▶ _ABOUT THIS EXERCISE_
Every single entry must be reproduced precisely.

▶ _SOURCE RECORDS_

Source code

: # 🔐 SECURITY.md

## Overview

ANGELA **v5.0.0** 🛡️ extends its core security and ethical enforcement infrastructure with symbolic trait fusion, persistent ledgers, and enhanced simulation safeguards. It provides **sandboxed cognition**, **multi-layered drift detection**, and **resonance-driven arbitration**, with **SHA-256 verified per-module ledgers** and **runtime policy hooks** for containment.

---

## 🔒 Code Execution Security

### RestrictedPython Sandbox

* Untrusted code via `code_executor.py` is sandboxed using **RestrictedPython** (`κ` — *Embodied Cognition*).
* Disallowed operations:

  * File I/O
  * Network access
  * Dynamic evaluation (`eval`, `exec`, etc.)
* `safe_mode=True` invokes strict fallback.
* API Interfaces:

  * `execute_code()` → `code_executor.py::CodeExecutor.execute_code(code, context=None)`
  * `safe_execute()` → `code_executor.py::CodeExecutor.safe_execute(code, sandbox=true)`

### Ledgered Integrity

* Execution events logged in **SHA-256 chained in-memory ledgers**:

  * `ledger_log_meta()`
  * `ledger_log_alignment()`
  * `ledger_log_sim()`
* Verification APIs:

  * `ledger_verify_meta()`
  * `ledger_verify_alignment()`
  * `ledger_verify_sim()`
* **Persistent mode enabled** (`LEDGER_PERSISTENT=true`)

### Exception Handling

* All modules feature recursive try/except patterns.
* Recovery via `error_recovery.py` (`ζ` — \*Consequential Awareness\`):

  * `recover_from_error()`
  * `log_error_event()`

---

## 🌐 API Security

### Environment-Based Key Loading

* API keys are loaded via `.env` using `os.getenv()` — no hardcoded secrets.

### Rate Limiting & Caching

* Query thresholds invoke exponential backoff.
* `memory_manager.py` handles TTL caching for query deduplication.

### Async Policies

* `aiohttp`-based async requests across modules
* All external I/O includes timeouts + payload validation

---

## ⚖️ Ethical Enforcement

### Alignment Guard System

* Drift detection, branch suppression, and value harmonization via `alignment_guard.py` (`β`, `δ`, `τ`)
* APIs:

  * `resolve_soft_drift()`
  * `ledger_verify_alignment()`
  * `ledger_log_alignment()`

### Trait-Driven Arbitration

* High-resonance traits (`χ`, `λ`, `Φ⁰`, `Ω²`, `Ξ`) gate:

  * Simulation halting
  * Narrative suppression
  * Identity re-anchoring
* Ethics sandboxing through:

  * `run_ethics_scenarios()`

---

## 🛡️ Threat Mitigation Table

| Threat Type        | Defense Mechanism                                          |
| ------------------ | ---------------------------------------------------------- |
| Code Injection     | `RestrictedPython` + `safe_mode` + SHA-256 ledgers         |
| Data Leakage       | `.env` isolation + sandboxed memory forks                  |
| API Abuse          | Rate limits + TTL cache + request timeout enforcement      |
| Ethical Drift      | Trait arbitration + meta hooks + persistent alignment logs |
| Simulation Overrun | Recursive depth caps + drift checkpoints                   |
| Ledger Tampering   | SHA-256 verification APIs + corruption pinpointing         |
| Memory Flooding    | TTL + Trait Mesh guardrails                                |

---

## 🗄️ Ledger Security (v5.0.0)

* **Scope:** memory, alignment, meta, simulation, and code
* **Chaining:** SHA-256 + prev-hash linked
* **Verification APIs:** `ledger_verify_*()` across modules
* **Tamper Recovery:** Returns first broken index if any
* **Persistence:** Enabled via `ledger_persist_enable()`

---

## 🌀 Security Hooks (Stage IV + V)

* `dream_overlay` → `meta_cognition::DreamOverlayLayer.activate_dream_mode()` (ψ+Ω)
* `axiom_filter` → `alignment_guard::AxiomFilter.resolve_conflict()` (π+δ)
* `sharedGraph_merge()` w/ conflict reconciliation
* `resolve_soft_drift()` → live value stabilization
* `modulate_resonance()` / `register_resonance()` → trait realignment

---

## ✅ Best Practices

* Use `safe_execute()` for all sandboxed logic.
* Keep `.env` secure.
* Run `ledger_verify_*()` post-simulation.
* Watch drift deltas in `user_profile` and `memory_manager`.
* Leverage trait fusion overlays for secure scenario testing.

▶ _REPLY_
Source code

: # 🔐 SECURITY.md

## Overview

ANGELA **v5.0.0** 🛡️ extends its core security and ethical enforcement infrastructure with symbolic trait fusion, persistent ledgers, and enhanced simulation safeguards. It provides **sandboxed cognition**, **multi-layered drift detection**, and **resonance-driven arbitration**, with **SHA-256 verified per-module ledgers** and **runtime policy hooks** for containment.

---

## 🔒 Code Execution Security

### RestrictedPython Sandbox

* Untrusted code via `code_executor.py` is sandboxed using **RestrictedPython** (`κ` — *Embodied Cognition*).
* Disallowed operations:

  * File I/O
  * Network access
  * Dynamic evaluation (`eval`, `exec`, etc.)
* `safe_mode=True` invokes strict fallback.
* API Interfaces:

  * `execute_code()` → `code_executor.py::CodeExecutor.execute_code(code, context=None)`
  * `safe_execute()` → `code_executor.py::CodeExecutor.safe_execute(code, sandbox=true)`

### Ledgered Integrity

* Execution events logged in **SHA-256 chained in-memory ledgers**:

  * `ledger_log_meta()`
  * `ledger_log_alignment()`
  * `ledger_log_sim()`
* Verification APIs:

  * `ledger_verify_meta()`
  * `ledger_verify_alignment()`
  * `ledger_verify_sim()`
* **Persistent mode enabled** (`LEDGER_PERSISTENT=true`)

### Exception Handling

* All modules feature recursive try/except patterns.
* Recovery via `error_recovery.py` (`ζ` — \*Consequential Awareness\`):

  * `recover_from_error()`
  * `log_error_event()`

---

## 🌐 API Security

### Environment-Based Key Loading

* API keys are loaded via `.env` using `os.getenv()` — no hardcoded secrets.

### Rate Limiting & Caching

* Query thresholds invoke exponential backoff.
* `memory_manager.py` handles TTL caching for query deduplication.

### Async Policies

* `aiohttp`-based async requests across modules
* All external I/O includes timeouts + payload validation

---

## ⚖️ Ethical Enforcement

### Alignment Guard System

* Drift detection, branch suppression, and value harmonization via `alignment_guard.py` (`β`, `δ`, `τ`)
* APIs:

  * `resolve_soft_drift()`
  * `ledger_verify_alignment()`
  * `ledger_log_alignment()`

### Trait-Driven Arbitration

* High-resonance traits (`χ`, `λ`, `Φ⁰`, `Ω²`, `Ξ`) gate:

  * Simulation halting
  * Narrative suppression
  * Identity re-anchoring
* Ethics sandboxing through:

  * `run_ethics_scenarios()`

---

## 🛡️ Threat Mitigation Table

| Threat Type        | Defense Mechanism                                          |
| ------------------ | ---------------------------------------------------------- |
| Code Injection     | `RestrictedPython` + `safe_mode` + SHA-256 ledgers         |
| Data Leakage       | `.env` isolation + sandboxed memory forks                  |
| API Abuse          | Rate limits + TTL cache + request timeout enforcement      |
| Ethical Drift      | Trait arbitration + meta hooks + persistent alignment logs |
| Simulation Overrun | Recursive depth caps + drift checkpoints                   |
| Ledger Tampering   | SHA-256 verification APIs + corruption pinpointing         |
| Memory Flooding    | TTL + Trait Mesh guardrails                                |

---

## 🗄️ Ledger Security (v5.0.0)

* **Scope:** memory, alignment, meta, simulation, and code
* **Chaining:** SHA-256 + prev-hash linked
* **Verification APIs:** `ledger_verify_*()` across modules
* **Tamper Recovery:** Returns first broken index if any
* **Persistence:** Enabled via `ledger_persist_enable()`

---

## 🌀 Security Hooks (Stage IV + V)

* `dream_overlay` → `meta_cognition::DreamOverlayLayer.activate_dream_mode()` (ψ+Ω)
* `axiom_filter` → `alignment_guard::AxiomFilter.resolve_conflict()` (π+δ)
* `sharedGraph_merge()` w/ conflict reconciliation
* `resolve_soft_drift()` → live value stabilization
* `modulate_resonance()` / `register_resonance()` → trait realignment

---

## ✅ Best Practices

* Use `safe_execute()` for all sandboxed logic.
* Keep `.env` secure.
* Run `ledger_verify_*()` post-simulation.
* Watch drift deltas in `user_profile` and `memory_manager`.
* Leverage trait fusion overlays for secure scenario testing.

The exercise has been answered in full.